Passion-Driven Innovation and the $0 Billion Business Concept at NVIDIA

Nader highlights NVIDIA's culture of pickup basketball, where new initiatives are formed organically. Kyle emphasizes NVIDIA's indexing into passion, allowing employees to pursue interesting projects. Vibhu notes NVIDIA's state-of-the-art releases across various domains. Kyle introduces the concept of a $0 billion business, where NVIDIA invests in markets with no immediate revenue potential.

22:29

NVIDIA's Internal Communication and the Power of Momentum

Nader describes NVIDIA's email culture as a "mosh pit," contrasting with the formality of other large companies. He now prefers email over Slack for important threads. Kyle adds that employees can propose plans and gain momentum to push ideas forward.

24:20

Market Creation and the Ideologically Free Research at NVIDIA

Kyle explains that NVIDIA is happy investing in $0 billion markets, even if they don't create revenue. Nader adds that internal orgs don't have to ruthlessly find revenue quickly. Kyle notes that research is very ideologically free at NVIDIA.

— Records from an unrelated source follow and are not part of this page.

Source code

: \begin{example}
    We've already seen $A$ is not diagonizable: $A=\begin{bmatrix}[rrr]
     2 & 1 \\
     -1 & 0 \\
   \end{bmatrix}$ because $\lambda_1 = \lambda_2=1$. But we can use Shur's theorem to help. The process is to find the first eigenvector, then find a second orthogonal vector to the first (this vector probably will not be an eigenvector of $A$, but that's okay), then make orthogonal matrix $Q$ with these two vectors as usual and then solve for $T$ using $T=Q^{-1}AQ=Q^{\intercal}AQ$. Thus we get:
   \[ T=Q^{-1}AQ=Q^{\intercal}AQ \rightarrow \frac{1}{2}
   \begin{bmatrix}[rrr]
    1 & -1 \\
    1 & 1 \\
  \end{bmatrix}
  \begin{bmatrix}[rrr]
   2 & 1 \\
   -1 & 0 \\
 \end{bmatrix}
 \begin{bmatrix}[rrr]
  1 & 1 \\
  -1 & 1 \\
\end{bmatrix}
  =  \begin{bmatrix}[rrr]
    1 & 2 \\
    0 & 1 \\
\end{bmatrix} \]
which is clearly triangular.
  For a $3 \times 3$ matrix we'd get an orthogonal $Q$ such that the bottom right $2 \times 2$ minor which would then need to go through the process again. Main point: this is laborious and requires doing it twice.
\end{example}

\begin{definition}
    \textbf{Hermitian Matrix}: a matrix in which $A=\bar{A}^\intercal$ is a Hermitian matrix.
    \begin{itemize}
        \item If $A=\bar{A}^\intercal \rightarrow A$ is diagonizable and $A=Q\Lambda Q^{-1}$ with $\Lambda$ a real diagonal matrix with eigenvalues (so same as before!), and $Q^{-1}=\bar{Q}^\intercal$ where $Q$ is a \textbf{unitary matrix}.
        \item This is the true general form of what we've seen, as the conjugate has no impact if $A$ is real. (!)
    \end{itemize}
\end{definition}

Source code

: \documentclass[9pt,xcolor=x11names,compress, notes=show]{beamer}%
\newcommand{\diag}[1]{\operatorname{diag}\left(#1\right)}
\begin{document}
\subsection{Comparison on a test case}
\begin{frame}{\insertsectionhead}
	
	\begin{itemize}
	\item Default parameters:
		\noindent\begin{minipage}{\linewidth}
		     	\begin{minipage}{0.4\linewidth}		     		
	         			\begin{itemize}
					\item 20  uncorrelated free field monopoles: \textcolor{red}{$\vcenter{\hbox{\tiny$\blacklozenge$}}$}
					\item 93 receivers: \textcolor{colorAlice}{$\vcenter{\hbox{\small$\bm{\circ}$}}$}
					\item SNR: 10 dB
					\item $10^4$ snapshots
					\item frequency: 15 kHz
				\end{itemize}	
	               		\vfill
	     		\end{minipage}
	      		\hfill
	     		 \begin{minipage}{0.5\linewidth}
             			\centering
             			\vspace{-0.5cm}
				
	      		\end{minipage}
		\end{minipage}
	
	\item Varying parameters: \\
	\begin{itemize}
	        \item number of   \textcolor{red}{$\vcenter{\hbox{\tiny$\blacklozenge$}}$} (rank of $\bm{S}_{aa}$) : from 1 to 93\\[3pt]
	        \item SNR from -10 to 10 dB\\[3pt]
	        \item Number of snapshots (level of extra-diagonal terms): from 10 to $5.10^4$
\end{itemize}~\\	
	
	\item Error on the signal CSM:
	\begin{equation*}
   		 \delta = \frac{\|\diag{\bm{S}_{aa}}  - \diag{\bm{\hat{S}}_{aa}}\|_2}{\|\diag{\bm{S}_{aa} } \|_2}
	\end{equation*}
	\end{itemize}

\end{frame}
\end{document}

Part 4: Dynamo and Inference Scaling

26:33

Introduction to Dynamo: A Data Center Scale Inference Engine

Kyle introduces Dynamo, a data center scale inference engine designed to accelerate inference at scale. It sits on top of frameworks like VLM, SGLANG, and TensorGLM, leveraging techniques like KVCache maximization and disaggregation. Dynamo aims to provide a modular framework for accelerating inference.

28:47

Scaling Up vs. Scaling Out and the Challenges of Multi-Node Inference

Kyle explains the difference between scaling up (adding more resources to a single replica) and scaling out (replicating the model). He notes hardware and algorithmic bounds limit scaling up. Vibhu highlights the challenges of moving from single-GPU to multi-GPU and multi-node setups, especially for companies without dedicated research teams.

31:12

Model Selection, Accuracy, and the Three Axes of Inference: Cost, Quality, Latency

Kyle emphasizes that everyone figures out how to scale models in their own path. He outlines three key axes for inference: quality, cost, and latency. The goal is to find the lowest-cost configuration that meets the required latency SLA.

34:06

Experimentation and the "Just Try Again" Approach to Model Optimization

Kyle notes the importance of experimentation across common configurations to optimize model performance. Nader mentions a paper highlighting the benefits of running the same prompt twice for improved results. Vibhu adds that giving the context of the failed try is key.

35:34

Inference Reading Groups and Nemotron's Layered Release

Swyx mentions their paper club and the importance of reading papers together. Kyle mentions a big inference reading group. Nader highlights Nemotron's layered release, including pre-training, post-training datasets, recipes, and the model itself.

38:40

Dynamo's Role in Balancing Cost, Quality, and Latency

Kyle summarizes that Dynamo provides the runtime to pull levers and move around the Pareto surface that determines what is possible with inference and AI today. He introduces the concept of disaggregation, separating prefill and decode phases to gain benefits. Prefill is typically compute-bound, while decode is memory-bound.

40:35

Scaling Out with Dynamo and Kubernetes for Prefill and Decode

Nader mentions ExoLabs' demo of using DGX Spark for compute-heavy prefill and a Mac for decode. Kyle notes future hardware generations will have pre-fill specific accelerators. Nader asks if scaling out is easier with Dynamo because new nodes can be dedicated to prefill or decode. Kyle explains Dynamo's Kubernetes component, Growth, allows for scaling specialization.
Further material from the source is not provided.